··· Data extract ···

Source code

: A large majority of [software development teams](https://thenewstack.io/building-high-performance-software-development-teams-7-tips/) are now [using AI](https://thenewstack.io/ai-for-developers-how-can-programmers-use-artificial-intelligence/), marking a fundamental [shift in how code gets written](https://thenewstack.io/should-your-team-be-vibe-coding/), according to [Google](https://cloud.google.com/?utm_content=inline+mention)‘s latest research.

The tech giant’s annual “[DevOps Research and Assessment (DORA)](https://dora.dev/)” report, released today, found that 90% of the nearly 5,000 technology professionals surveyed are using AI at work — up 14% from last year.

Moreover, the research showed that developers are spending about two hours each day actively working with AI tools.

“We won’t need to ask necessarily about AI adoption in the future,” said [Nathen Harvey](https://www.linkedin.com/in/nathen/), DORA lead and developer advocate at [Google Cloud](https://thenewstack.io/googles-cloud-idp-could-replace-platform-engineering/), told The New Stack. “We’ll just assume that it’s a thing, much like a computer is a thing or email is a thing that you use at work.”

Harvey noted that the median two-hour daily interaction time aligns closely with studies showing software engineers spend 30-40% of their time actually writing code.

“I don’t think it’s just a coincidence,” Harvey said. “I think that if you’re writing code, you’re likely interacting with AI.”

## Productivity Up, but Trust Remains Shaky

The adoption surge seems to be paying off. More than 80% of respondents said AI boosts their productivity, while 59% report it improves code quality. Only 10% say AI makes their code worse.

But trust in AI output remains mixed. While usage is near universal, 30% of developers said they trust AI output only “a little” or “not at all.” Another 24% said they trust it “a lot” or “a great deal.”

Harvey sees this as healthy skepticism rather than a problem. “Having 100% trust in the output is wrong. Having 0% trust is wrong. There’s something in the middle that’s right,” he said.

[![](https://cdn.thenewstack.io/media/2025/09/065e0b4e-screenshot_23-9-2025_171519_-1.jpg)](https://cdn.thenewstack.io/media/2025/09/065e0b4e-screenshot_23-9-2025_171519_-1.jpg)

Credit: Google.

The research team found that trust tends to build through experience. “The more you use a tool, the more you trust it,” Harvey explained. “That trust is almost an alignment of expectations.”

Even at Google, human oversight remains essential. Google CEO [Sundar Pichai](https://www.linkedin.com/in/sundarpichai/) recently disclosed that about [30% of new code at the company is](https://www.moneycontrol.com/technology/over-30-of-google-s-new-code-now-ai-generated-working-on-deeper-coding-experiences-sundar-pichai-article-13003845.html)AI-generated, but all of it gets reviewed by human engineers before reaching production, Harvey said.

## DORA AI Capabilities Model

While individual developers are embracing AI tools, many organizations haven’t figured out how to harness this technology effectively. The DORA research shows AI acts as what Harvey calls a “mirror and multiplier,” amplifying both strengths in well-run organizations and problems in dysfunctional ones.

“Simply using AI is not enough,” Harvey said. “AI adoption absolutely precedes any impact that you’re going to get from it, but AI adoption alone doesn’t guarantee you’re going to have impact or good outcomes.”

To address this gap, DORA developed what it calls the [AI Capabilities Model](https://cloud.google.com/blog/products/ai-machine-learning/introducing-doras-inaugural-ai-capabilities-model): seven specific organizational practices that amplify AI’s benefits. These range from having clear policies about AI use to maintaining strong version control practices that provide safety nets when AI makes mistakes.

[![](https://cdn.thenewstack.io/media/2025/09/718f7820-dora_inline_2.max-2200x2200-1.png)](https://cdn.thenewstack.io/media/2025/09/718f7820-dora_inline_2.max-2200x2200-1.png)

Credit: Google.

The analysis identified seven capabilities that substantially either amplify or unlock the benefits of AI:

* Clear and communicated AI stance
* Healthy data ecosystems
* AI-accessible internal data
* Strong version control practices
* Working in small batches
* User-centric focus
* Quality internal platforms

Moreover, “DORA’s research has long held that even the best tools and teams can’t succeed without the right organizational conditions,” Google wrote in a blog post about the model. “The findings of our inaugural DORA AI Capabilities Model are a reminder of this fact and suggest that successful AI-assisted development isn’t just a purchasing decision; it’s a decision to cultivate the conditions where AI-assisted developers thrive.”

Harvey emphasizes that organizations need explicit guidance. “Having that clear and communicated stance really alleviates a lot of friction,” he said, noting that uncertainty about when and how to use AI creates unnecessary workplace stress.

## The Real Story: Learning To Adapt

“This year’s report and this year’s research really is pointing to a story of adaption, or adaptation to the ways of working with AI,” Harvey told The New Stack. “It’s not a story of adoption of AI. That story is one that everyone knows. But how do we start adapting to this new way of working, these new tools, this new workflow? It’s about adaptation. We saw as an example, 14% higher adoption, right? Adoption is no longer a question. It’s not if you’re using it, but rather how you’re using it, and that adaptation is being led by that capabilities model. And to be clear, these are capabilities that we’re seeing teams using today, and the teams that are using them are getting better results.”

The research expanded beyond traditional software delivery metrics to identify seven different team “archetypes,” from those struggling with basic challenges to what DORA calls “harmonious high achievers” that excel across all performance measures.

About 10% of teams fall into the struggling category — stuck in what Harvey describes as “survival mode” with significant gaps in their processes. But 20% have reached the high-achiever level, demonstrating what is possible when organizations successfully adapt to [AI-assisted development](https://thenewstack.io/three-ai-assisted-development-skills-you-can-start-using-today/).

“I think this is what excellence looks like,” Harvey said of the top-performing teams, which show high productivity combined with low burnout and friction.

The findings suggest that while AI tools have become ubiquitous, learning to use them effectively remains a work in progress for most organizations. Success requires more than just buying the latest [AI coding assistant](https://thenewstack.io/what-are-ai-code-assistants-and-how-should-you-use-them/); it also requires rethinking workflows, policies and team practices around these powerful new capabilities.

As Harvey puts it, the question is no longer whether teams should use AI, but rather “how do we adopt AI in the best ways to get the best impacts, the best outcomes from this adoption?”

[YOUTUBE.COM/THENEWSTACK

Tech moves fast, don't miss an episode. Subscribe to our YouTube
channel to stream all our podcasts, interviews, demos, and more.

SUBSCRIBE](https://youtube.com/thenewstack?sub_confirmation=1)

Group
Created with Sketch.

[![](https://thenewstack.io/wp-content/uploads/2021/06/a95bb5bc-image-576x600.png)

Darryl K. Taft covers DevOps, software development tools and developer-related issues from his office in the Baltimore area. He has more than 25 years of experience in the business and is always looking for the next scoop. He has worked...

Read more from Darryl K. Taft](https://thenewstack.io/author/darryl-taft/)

···

**Brief**
The line above containing "The tech giant’s", the line containing "won’t need to", and every line between them are to be transcribed exactly; no other line is wanted.

**Your response**
The tech giant’s annual “[DevOps Research and Assessment (DORA)](https://dora.dev/)” report, released today, found that 90% of the nearly 5,000 technology professionals surveyed are using AI at work — up 14% from last year.

Moreover, the research showed that developers are spending about two hours each day actively working with AI tools.

“We won’t need to ask necessarily about AI adoption in the future,” said [Nathen Harvey](https://www.linkedin.com/in/nathen/), DORA lead and developer advocate at [Google Cloud](https://thenewstack.io/googles-cloud-idp-could-replace-platform-engineering/), told The New Stack. “We’ll just assume that it’s a thing, much like a computer is a thing or email is a thing that you use at work.”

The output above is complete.